Although we did not primarily aim to clarify the underlying mechanism for the exaggerated IL-6 and IL-8 production, the mRNA profile and the lack of a further increased transcriptional activity suggest that the low arginine concentrations affect the post-transcriptional regulation of IL-6 and IL-8 production. Similar findings were obtained earlier for airway epithelial cells exposed to reduced levels of the essential amino acid tryptophan . At reduced tryptophan levels, IL-6 and IL-8 mRNA degradation was attenuated, resulting in markedly enhanced IL-6 and IL-8 mRNA levels (i.e. superinduction).

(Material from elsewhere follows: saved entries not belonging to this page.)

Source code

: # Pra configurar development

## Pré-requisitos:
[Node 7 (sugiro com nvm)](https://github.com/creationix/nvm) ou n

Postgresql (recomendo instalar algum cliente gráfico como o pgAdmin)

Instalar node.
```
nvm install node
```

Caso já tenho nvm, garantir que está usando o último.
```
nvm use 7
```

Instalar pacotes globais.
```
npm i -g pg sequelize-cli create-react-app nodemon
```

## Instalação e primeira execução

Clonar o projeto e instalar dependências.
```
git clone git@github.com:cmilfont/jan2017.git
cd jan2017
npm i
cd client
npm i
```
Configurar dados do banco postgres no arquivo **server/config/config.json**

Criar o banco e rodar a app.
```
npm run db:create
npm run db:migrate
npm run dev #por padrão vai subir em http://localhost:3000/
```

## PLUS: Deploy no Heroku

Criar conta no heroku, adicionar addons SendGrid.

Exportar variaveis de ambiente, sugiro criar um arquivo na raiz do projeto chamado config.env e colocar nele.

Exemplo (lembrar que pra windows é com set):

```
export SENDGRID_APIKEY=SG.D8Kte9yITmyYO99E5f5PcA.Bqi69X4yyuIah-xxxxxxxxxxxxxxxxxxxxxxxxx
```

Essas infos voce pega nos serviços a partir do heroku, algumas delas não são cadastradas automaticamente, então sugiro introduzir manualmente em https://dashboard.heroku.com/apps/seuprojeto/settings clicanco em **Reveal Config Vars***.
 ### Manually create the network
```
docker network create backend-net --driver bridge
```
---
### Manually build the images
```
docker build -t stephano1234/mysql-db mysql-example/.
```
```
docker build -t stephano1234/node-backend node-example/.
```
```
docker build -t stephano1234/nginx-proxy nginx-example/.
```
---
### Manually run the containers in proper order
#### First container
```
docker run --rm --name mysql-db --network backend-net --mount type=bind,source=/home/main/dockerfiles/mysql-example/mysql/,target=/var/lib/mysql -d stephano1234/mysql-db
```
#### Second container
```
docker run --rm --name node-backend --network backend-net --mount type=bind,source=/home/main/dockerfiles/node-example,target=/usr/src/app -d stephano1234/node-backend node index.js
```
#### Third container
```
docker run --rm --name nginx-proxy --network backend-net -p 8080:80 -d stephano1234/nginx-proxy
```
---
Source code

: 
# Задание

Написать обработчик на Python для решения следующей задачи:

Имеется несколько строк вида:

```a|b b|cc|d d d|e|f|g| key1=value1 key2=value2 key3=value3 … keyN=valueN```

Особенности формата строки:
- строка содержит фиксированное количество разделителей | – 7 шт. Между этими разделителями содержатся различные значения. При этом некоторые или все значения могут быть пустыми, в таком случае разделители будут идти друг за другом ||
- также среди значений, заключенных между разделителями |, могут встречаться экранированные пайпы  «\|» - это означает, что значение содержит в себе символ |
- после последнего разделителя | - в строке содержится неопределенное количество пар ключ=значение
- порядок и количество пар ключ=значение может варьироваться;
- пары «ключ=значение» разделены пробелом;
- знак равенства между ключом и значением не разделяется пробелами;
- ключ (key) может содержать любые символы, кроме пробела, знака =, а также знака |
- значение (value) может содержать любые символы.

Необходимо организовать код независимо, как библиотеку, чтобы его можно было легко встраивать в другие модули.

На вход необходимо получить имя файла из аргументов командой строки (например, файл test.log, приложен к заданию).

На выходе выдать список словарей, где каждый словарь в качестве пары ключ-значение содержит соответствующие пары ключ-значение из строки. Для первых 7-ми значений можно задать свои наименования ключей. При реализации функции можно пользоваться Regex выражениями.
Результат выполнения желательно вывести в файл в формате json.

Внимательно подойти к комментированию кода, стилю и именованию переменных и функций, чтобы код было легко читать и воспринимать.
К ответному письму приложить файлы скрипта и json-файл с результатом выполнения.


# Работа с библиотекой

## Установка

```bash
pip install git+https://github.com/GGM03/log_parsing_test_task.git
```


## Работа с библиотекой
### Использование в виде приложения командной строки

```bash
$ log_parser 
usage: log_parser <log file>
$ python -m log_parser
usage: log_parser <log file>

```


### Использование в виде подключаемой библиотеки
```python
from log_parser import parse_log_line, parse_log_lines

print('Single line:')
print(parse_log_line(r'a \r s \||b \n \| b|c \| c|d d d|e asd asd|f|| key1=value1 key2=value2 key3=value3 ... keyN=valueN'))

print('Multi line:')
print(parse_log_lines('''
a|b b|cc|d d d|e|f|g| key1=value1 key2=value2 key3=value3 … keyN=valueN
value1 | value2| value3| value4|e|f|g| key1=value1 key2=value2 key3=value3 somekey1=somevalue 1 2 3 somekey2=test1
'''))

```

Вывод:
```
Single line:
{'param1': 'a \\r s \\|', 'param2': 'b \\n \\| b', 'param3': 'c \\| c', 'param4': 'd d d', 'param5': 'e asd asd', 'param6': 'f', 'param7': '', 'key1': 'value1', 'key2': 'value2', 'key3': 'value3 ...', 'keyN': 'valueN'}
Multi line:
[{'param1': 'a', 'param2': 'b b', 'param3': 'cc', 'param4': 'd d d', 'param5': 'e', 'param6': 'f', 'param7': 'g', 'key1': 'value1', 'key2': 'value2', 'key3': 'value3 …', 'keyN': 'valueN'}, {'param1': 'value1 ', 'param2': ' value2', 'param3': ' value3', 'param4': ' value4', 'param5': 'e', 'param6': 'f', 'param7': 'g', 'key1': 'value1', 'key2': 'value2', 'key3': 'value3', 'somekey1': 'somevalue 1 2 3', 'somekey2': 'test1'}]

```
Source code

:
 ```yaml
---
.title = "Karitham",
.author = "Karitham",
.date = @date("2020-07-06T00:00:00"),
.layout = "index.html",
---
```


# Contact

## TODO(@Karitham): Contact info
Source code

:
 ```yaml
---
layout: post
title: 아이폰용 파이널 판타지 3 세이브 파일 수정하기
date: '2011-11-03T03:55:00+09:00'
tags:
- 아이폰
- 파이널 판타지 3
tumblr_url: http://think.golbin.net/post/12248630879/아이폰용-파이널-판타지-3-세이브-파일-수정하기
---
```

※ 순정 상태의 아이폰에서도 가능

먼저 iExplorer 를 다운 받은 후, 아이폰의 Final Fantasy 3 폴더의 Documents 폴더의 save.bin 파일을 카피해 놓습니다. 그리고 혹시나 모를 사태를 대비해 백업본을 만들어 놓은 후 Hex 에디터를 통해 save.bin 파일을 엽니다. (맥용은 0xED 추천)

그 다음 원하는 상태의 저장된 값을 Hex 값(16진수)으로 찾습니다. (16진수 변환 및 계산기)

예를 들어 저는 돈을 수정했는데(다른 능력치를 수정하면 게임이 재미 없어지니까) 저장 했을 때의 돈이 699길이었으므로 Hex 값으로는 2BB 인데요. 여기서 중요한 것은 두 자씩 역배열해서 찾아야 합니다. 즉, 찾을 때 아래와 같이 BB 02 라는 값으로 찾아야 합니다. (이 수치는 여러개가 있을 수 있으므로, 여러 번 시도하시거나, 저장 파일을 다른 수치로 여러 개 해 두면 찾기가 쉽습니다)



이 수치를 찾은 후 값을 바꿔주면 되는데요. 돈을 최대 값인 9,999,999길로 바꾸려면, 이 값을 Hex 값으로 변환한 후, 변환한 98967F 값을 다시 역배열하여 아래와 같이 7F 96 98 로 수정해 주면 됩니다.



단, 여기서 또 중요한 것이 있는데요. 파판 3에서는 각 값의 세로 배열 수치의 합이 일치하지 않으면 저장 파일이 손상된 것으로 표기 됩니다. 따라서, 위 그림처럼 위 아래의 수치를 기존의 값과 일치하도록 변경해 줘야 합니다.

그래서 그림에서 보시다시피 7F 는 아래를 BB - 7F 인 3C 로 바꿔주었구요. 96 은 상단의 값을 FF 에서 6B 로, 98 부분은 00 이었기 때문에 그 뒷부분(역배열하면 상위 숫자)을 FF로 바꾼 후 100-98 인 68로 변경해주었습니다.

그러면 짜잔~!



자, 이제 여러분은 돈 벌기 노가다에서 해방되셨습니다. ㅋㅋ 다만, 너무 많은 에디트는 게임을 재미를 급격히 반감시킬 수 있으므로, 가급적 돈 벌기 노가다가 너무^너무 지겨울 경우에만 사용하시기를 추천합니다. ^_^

Despite the reduced protein synthesis capacity of cells, these enhanced levels of IL-6 and IL-8 mRNA apparently outcompete other mRNAs for the remaining translational activity, giving rise to exaggerated IL-6 and IL-8 production. Our findings with reduced arginine concentrations did not convincingly show a reduced IL-6 and IL-8 mRNA degradation. This may be due to the fact that arginine is also produced by the cells themselves and thus the effect on protein synthesis and therefore on IL-6 and IL-8 mRNA degradation may be less than for tryptophan. This is corroborated by the relatively small increase in IL-6 and IL-8 mRNA levels compared to that for control cells and in comparison to that in the absence of tryptophan . Alternatively, we can not as yet exclude the possibility that the IL-6 and IL-8 mRNA degradation is affected at time points beyond that we have assessed now.
Polycationic proteins, such as those derived from degranulating eosinophils, cause bronchial hyperresponsiveness and airway inflammation in experimental animal models upon introduction of the airways [10, 29, 30]. Although these polycationic proteins are cytotoxic, at lower doses they inhibit the uptake of arginine via the cationic amino acid transporters (CAT; ). This reduced uptake of arginine was shown to limit NO production which was found to underlie the bronchial hyperresponsiveness [29–31]. The polycationic peptide poly-L-arginine inhibits arginine uptake more effectively than other cationic proteins , as indeed was confirmed here for MBP and epithelial cells. Poly-L-arginine and MBP potently induced IL-6 and IL-8 production by epithelial cells, but this did not coincide with maximal inhibition of arginine uptake, suggesting that it is independent of blocking arginine uptake. In addition, poly-L-arginine promoted transcriptional activity which was not seen for reduced arginine levels. So, we propose that the exaggerated IL-6 and IL-8 production by polycationic proteins is not due to reduced arginine availability. Interestingly, this synergism on inflammatory mediator production has been described before for LPS-stimulated human whole blood with poly-L-arginine . As poly-L-arginine binds to CD14  and since a close interaction between CD14 and TLR4 is required for adequate LPS stimulation  it may be argued that poly-L-arginine promotes the physical interaction of CD14 and TLR4 giving rise to NFκB activation [35, 36]. As NHBE cells are relatively unresponsive to LPS  it is not surprising that we found no synergism between poly-L-arginine and LPS in the IL-6 and IL-8 production by NHBE.
For experimental reasons (see Material and Methods), the arginine uptake experiments were performed at 10 μM arginine and the experiments for IL-6 and IL-8 production at about 1 mM arginine. Since Hammermann et al. (Figure 5 in ) showed that inhibition of arginine uptake by poly-L-arginine is similar at 0 and 100 μM arginine in the medium, it is likely that poly-L-arginine also inhibited arginine uptake markedly at 1 mM arginine. As yet we can not exclude that reduced arginine uptake also contributed to the poly-L-arginine-induced exaggerated IL-6 and IL-8 responses. Interestingly we showed that TNF-α in the presence of poly-L-arginine synergized in IL-6 and IL-8 production by NHBE cells. Previously, Visigalli et al.  found that human endothelial cells exposed to TNF-α stimulate arginine uptake via NF-κB. So, if TNF-α promotes arginine uptake by NHBE cells, poly-L-arginine may counteract and cause a relative arginine deficiency, leading to enhanced IL-6 and IL-8 production. Alternatively, we can not exclude that the prolonged incubation with poly-L-arginine, as is manifest during the 20 h incubation for cytokine production, culminates in a more profound inhibition of arginine uptake and consequently enhances IL-6 and IL-8 production as shown for reduced arginine concentrations.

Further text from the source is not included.